By Stan Walerczyk
This week’s lighting column focuses on how the lighting industry is inexpensively incorporating apps and other tools into lighting products and low priced advanced wired and wireless controls (also referred to as “the internet of things”).
First, LED lighting is so efficient and electric bills are so low, that controls are often not cost effective for energy savings. For example, two 20W LED troffers or troffer kits could be in a private office. Based on 3000 hours per year and $.15/KWH, the annual electric cost is only $18. Let’s say that an occupancy sensor reduces hours by 20%, which would a $3.60 annual savings. Payback on even a basic grade wall sensor would probably be over 15 years, and probably infinite, because the sensor may not last that long.
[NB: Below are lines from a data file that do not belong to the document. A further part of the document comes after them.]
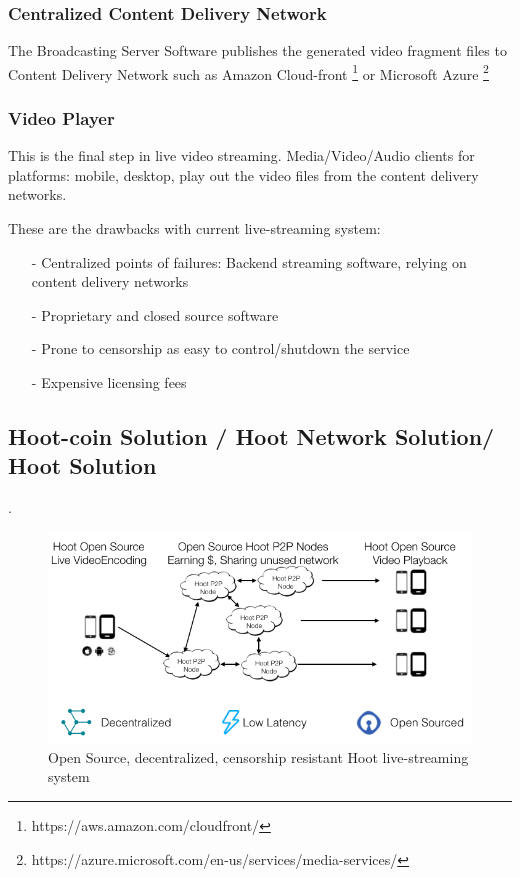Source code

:\documentclass{article}
\begin{document}
\subsubsection{Centralized Content Delivery Network}
The Broadcasting Server Software publishes the generated video fragment files to Content Delivery Network such as Amazon Cloud-front \footnote{https://aws.amazon.com/cloudfront/} or Microsoft Azure \footnote{https://azure.microsoft.com/en-us/services/media-services/}

\subsubsection{Video Player}
This is the final step in live video streaming. Media/Video/Audio clients for platforms: mobile, desktop, play out the video files from the content delivery networks.


These are the drawbacks with current live-streaming system:
\begin{itemize}
  \item[-]Centralized points of failures: Backend streaming software, relying on content delivery networks
  \item[-]Proprietary and closed source software
  \item[-]Prone to censorship as easy to control/shutdown the service
  \item[-]Expensive licensing fees
\end{itemize}

\subsection{Hoot-coin Solution / Hoot Network Solution/ Hoot Solution}
 .

\begin{figure}[h!]
  \centering
  \includegraphics[width=1.0\textwidth]{static/hoot-solution}
  \caption{Open Source, decentralized, censorship resistant Hoot live-streaming system}
  \label{image:hoot-solution}
\end{figure}
\end{document}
Dr. Bob Karlicek, who is a professor and director of the Smart Lighting Engineering Research Center, introduced me to the googlization of lighting and controls. One of their charters is to try to stay five years ahead of what manufacturers can do, which is a challenge since solid state lighting and wireless controls are evolving so quickly.
http://smartlighting.rpi.edu/
Early-adopter contractors and end customers may be quite interested in at least some of these products and the vendors who introduce these products to them.
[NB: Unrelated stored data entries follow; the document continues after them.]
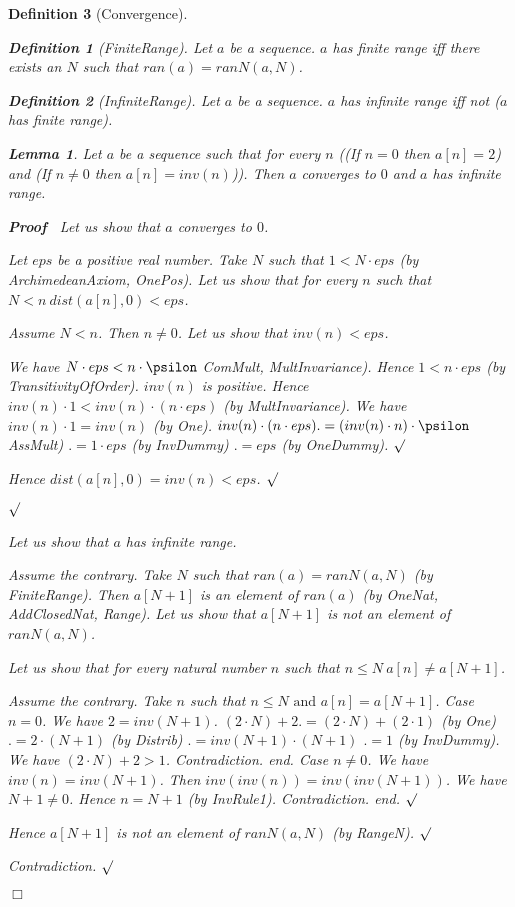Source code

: \documentclass{article}
\newenvironment{forthel}{\begin{leftbar}}{\end{leftbar}}
\newenvironment{proof}{\noindent\textbf{Proof\ }}{\hspace*{\fill}$\Box$\medskip}
\newenvironment{subproof}{\begin{list}{}{}
		\item[\text{Proof}]}{\hfill $\surd$ \end{list}}
\newtheorem{lemma}{Lemma}
\newtheorem{definition}{Definition}
\begin{document}
\begin{forthel}
\begin{definition}[Convergence]
	\begin{definition}[FiniteRange]	Let $a$ be a sequence. $a$ has finite range iff there exists an $N$ such that $ran(a) = ranN(a,N)$.
	\end{definition}

	\begin{definition}[InfiniteRange] Let $a$ be a sequence. $a$ has infinite range iff not ($a$ has finite range).
	\end{definition}
	
	\begin{lemma} Let $a$ be a sequence such that for every $n$
	((If $n = 0$ then $a[n] = 2$) and (If $n \neq 0$ then $a[n] = inv(n)$)).
	Then $a$ converges to $0$ and $a$ has infinite range.
	\end{lemma}
	\begin{proof} Let us show that $a$ converges to $0$.
	\begin{subproof}
	Let $eps$ be a positive real number. 
	Take $N$ such that $1 < N \cdot eps$ (by ArchimedeanAxiom, OnePos).
	Let us show that for every $n$ such that $N < n \ dist(a[n],0) < eps$.
	\begin{subproof}
	Assume $N < n$. Then $n \neq 0$.
	Let us show that $inv(n) < eps$.
	\begin{subproof}
	We have $N \cdot eps < n \cdot \psilon$ ComMult, MultInvariance).
	Hence $1 < n \cdot eps$ (by TransitivityOfOrder).
	$inv(n)$ is positive.
	Hence $inv(n) \cdot 1 < inv(n) \cdot (n \cdot eps)$ (by MultInvariance).
	We have $inv(n) \cdot 1 = inv(n)$ (by One).
	$inv(n) \cdot (n \cdot eps) .= (inv(n) \cdot n) \cdot \psilon$ AssMult)
	$.= 1 \cdot eps$ (by InvDummy)
	$.= eps$ (by OneDummy).
	\end{subproof}
	Hence $dist(a[n],0) = inv(n) < eps$.
	\end{subproof}
	\end{subproof}
	Let us show that $a$ has infinite range.
	\begin{subproof}
	Assume the contrary.
	Take $N$ such that $ran(a) = ranN(a,N)$ (by FiniteRange).
	Then $a[N + 1]$ is an element of $ran(a)$ (by OneNat, AddClosedNat, Range).
	Let us show that $a[N + 1]$ is not an element of $ranN(a,N)$.
	\begin{subproof}
	Let us show that for every natural number $n$ such that $n \leq N \ a[n] \neq a[N + 1]$.
	\begin{subproof}
	Assume the contrary.
	Take $n$ such that $n \leq N \text{ and } a[n] = a[N + 1]$.
	Case $n = 0$.
	We have $2 = inv(N + 1)$.
	$(2 \cdot N) + 2 .= (2 \cdot N) + (2 \cdot 1)$ (by One)
	$.= 2 \cdot (N + 1)$ (by Distrib)
	$.= inv(N + 1) \cdot (N + 1)$
	$.= 1$ (by InvDummy).
	We have $(2 \cdot N) + 2 > 1$.
	Contradiction.
	end.
	Case $n \neq 0$.
	We have $inv(n) = inv(N + 1)$.
	Then $inv(inv(n)) = inv(inv(N + 1))$.
	We have $N + 1 \neq 0$.
	Hence $n = N + 1$ (by InvRule1).
	Contradiction.
	end.
	\end{subproof}
	Hence $a[N + 1]$ is not an element of $ranN(a,N)$ (by RangeN).
	\end{subproof}
	Contradiction.
	\end{subproof}
	\end{proof}
	

\end{definition}
\end{forthel}
\end{document}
This googlization or internet of everything has already started on a limited scale with products such as the Philips’ Hue, Illumi Wireless and LIFX, which are screw-in dimming and color changing LED lamps, which are controlled by cell phone apps.
Bytelight – GE and Philips are offering digital addressable lights for interior GPS. For example, you could walk into a store, talk into or type in your cell phone what you want to buy, such as sport coats, and the phone will signal you on which floor and the part of that floor where they are and if there are any sales. Your cell phone may also inform you where ties, dress shirts and dress shoes are.
Several companies are developing LED products with light fidelity (LiFi), which can be safer than WiFi, because the signal does not go through walls.
www.lificonsortium.org
This is only the beginning.
Lighting fixtures could be programmed for different types of people, such as morning larks and night owls, delivering different amount amounts of blue enriched light at different times of the day to suppress or help produce the hormone melatonin for alertness or sleep.
There could be organic LED (OLED) wall fixtures, displaying outside view and useable light in rooms that have no exterior windows.
There could be pre-adaptive controls. For example, if a person goes into an open office early every Tuesday and goes to his or her office module. The one sensor will learn this repetitive activity and turn on the lights relatively high near this person, but quite dim in the rest of the room until other people come to work.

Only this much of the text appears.